Behaviour and ecology
Breeding
Birds first depart for their northern hemisphere breeding sites at age 2–4. Breeding take place each year in Scandinavia, northern Asia, and Alaska. The nest is a shallow cup in moss sometimes lined with vegetation. Clutch size is from two to five, averaging four. Both sexes share incubation of the eggs for 20 to 21 days, the male during the day and the female at night. The young fledge when they are around 28 days old. They first breed when aged two years. The earliest clutch may start by mid-May on coastal Yukon-Kuskokwim Delta. There are never 2 broods at once but it may replace the first clutch. The nest site is variable in selection where there is a slightly elevated ridge drier than surrounding vegetation. The site is frequently well concealed by standing vegetation and placed near or between tussocks. The construction of the nest is conducted by both parents which lining is added to the nest during egg laying. The eggs shape are pointed oval to pyriform and subpyriform to ovate pyriform and usually the latter eggs are elongate ovate.Food and feeding
Their main source of food in wetlands is bristle-worms, supplemented by small bivalves and crustaceans. In wet pastures, bar-tailed godwits eat invertebrates. In a major staging site in the northern Yellow Sea, they continue to hunt polychaetes, but most of their food intake is the bivalve mollusc Potamocorbula laevis, which they generally swallow whole. The sexual dimorphism also leads to differences in foraging behaviour which enables more effective exploitation.Male bar-tailed godwits are smaller than females and have shorter bills. In a study at the Manawatū Estuary, New Zealand, shorter-billed birds fed mostly on small surface prey like Potamopyrgus snails, half being snail specialists, whereas females consumed more deeply-buried prey such as worms; the birds also displayed some individual food preferences.

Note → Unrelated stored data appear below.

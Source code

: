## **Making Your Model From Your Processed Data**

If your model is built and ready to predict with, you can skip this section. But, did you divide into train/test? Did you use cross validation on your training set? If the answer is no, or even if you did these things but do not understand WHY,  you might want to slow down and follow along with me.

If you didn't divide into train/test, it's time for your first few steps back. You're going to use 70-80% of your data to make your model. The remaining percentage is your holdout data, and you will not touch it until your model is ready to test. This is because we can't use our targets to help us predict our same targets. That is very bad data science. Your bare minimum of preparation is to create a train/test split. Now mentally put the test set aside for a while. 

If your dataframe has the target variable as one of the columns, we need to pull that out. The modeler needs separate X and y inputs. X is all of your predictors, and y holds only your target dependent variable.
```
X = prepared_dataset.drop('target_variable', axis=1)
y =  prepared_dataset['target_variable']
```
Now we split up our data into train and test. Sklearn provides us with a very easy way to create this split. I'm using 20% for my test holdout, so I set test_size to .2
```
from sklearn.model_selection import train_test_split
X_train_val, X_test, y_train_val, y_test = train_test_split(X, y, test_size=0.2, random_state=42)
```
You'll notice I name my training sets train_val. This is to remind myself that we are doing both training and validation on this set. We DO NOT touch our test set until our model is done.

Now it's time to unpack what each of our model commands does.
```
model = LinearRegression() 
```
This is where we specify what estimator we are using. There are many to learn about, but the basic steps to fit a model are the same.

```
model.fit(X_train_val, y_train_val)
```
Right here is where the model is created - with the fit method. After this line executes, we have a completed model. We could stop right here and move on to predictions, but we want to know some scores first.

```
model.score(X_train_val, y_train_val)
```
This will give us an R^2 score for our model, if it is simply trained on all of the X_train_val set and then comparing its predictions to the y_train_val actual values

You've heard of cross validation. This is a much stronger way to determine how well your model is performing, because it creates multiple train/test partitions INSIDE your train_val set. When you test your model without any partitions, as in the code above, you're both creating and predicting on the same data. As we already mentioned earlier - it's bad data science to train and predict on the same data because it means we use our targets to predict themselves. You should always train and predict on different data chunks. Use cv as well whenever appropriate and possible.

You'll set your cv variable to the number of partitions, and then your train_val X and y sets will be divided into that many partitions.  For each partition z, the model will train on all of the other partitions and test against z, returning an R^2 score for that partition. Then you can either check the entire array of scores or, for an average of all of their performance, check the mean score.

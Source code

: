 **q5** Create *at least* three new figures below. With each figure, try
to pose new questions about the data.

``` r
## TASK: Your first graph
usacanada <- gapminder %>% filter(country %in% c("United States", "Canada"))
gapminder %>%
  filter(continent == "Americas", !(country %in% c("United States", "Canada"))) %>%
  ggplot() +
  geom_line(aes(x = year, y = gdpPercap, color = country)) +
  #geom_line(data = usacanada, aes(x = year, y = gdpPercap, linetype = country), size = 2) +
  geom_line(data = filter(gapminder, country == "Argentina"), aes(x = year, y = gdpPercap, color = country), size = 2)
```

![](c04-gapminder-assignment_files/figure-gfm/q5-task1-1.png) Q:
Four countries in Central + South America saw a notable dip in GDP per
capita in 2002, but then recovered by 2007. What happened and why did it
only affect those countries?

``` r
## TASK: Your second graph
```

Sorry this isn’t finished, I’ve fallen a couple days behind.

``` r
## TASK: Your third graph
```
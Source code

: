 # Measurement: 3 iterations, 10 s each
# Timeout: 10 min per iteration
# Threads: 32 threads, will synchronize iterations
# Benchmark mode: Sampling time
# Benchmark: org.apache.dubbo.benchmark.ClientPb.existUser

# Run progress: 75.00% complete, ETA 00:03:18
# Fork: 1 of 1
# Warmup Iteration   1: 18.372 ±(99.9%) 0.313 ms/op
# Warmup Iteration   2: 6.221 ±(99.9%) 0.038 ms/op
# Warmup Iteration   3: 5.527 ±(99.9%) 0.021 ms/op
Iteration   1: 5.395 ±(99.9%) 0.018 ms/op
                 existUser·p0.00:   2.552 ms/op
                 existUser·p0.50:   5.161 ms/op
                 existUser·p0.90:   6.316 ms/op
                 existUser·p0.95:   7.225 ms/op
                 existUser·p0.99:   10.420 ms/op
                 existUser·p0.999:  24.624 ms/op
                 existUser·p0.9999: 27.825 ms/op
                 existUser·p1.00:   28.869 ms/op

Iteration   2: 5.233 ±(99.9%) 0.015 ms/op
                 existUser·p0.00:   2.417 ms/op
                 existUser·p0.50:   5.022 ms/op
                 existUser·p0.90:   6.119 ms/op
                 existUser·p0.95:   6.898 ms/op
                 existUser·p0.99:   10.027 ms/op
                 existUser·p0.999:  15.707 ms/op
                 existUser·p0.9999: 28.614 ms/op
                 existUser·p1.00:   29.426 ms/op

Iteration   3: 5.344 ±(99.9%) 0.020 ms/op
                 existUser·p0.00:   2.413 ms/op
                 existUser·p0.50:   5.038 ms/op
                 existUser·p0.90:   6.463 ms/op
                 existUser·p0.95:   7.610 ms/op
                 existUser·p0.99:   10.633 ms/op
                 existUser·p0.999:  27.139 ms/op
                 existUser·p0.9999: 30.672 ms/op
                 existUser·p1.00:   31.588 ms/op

They are known to forage actively in the day and night. They will pick items on the surface while walking or probes for items in matted vegetation by inserting and twisting bills. In Europe, the females tend to feed in deeper water than males. Males that feed in deeper water are less successful than males that feed in the tide line. Meanwhile, females are successful at both locations. Birds that prey in flocks have higher prey capture than birds that prey alone. The individuals also capture fewer prey when there is drop in ambient temperature that slows the activity of prey. The degree of feeding activity depends on the tide, weather, season and the behaviour exhibited by the prey. In New Zealand, female L. l. baueri have a probe rate of 26.5 probes per 4 minutes period which is 1.6 times higher than that of males but the feeding success is observed to be similar in both sexes. The tapping technique is seen to be more useful in males than the females.